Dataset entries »

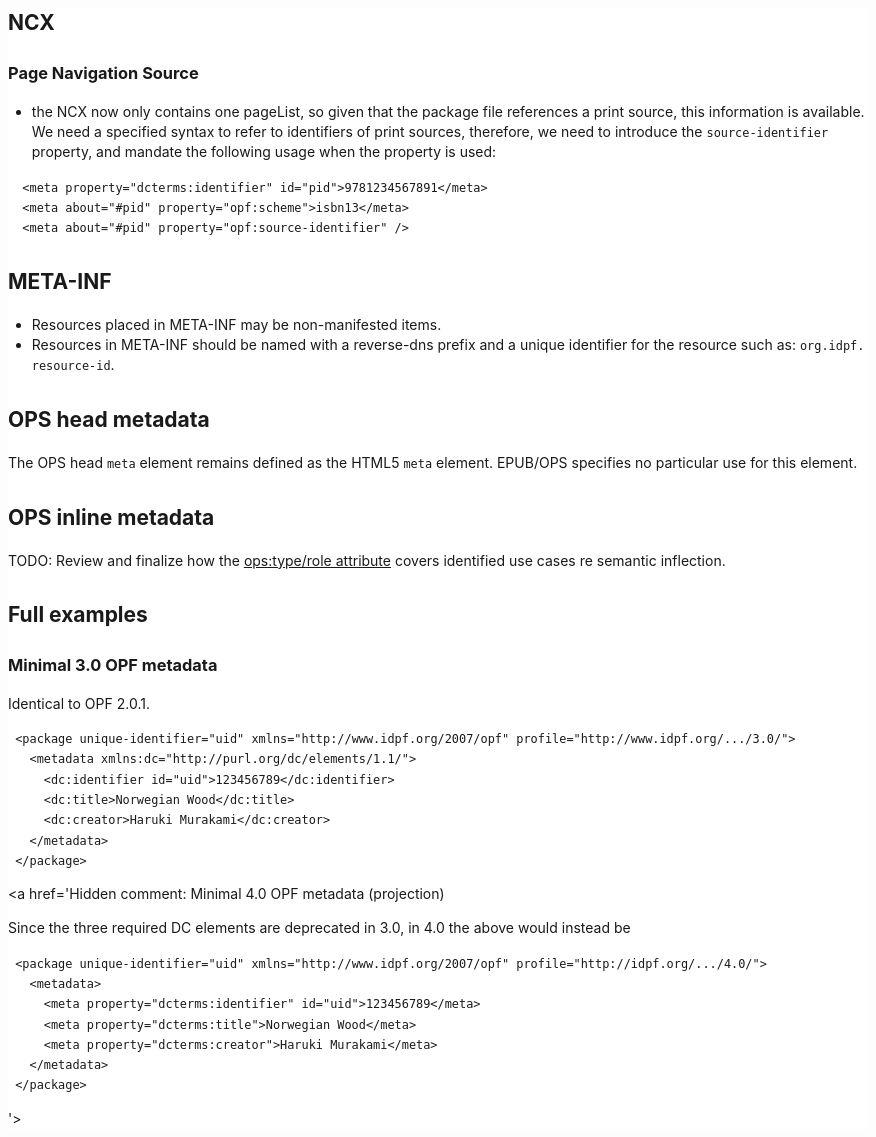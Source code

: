 ## NCX ##
### Page Navigation Source ###

  * the NCX now only contains one pageList, so given that the package file references a print source, this information is available. We need a specified syntax to refer to identifiers of print sources, therefore, we need to introduce the `source-identifier` property, and mandate the following usage when the property is used:

```
  <meta property="dcterms:identifier" id="pid">9781234567891</meta>
  <meta about="#pid" property="opf:scheme">isbn13</meta>
  <meta about="#pid" property="opf:source-identifier" />
```

## META-INF ##
  * Resources placed in META-INF may be non-manifested items.
  * Resources in META-INF should be named with a reverse-dns prefix and a unique identifier for the resource such as: `org.idpf.resource-id`.

## OPS head metadata ##

The OPS head `meta` element remains defined as the HTML5 `meta` element. EPUB/OPS specifies no particular use for this element.

## OPS inline metadata ##
TODO: Review and finalize how the [ops:type/role attribute](ImplemenationProposalRoleOpsType.md) covers identified use cases re semantic inflection.

## Full examples ##

### Minimal 3.0 OPF metadata ###
Identical to OPF 2.0.1.
```
 <package unique-identifier="uid" xmlns="http://www.idpf.org/2007/opf" profile="http://www.idpf.org/.../3.0/">
   <metadata xmlns:dc="http://purl.org/dc/elements/1.1/">
     <dc:identifier id="uid">123456789</dc:identifier>
     <dc:title>Norwegian Wood</dc:title>
     <dc:creator>Haruki Murakami</dc:creator>
   </metadata>
 </package>
```
<a href='Hidden comment: 
Minimal 4.0 OPF metadata (projection)

Since the three required DC elements are deprecated in 3.0, in 4.0 the above would instead be

```
 <package unique-identifier="uid" xmlns="http://www.idpf.org/2007/opf" profile="http://idpf.org/.../4.0/">
   <metadata>
     <meta property="dcterms:identifier" id="uid">123456789</meta>
     <meta property="dcterms:title">Norwegian Wood</meta>
     <meta property="dcterms:creator">Haruki Murakami</meta>
   </metadata>
 </package>
```
'></a>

TASK DETAILS »
Word for word, print all of the data; skip the pictures.

TASK OUTPUT »
Source code

: ## NCX ##
### Page Navigation Source ###

  * the NCX now only contains one pageList, so given that the package file references a print source, this information is available. We need a specified syntax to refer to identifiers of print sources, therefore, we need to introduce the `source-identifier` property, and mandate the following usage when the property is used:

```
  <meta property="dcterms:identifier" id="pid">9781234567891</meta>
  <meta about="#pid" property="opf:scheme">isbn13</meta>
  <meta about="#pid" property="opf:source-identifier" />
```

## META-INF ##
  * Resources placed in META-INF may be non-manifested items.
  * Resources in META-INF should be named with a reverse-dns prefix and a unique identifier for the resource such as: `org.idpf.resource-id`.

## OPS head metadata ##

The OPS head `meta` element remains defined as the HTML5 `meta` element. EPUB/OPS specifies no particular use for this element.

## OPS inline metadata ##
TODO: Review and finalize how the [ops:type/role attribute](ImplemenationProposalRoleOpsType.md) covers identified use cases re semantic inflection.

## Full examples ##

### Minimal 3.0 OPF metadata ###
Identical to OPF 2.0.1.
```
 <package unique-identifier="uid" xmlns="http://www.idpf.org/2007/opf" profile="http://www.idpf.org/.../3.0/">
   <metadata xmlns:dc="http://purl.org/dc/elements/1.1/">
     <dc:identifier id="uid">123456789</dc:identifier>
     <dc:title>Norwegian Wood</dc:title>
     <dc:creator>Haruki Murakami</dc:creator>
   </metadata>
 </package>
```
<a href='Hidden comment: 
Minimal 4.0 OPF metadata (projection)

Since the three required DC elements are deprecated in 3.0, in 4.0 the above would instead be

```
 <package unique-identifier="uid" xmlns="http://www.idpf.org/2007/opf" profile="http://idpf.org/.../4.0/">
   <metadata>
     <meta property="dcterms:identifier" id="uid">123456789</meta>
     <meta property="dcterms:title">Norwegian Wood</meta>
     <meta property="dcterms:creator">Haruki Murakami</meta>
   </metadata>
 </package>
```
'></a>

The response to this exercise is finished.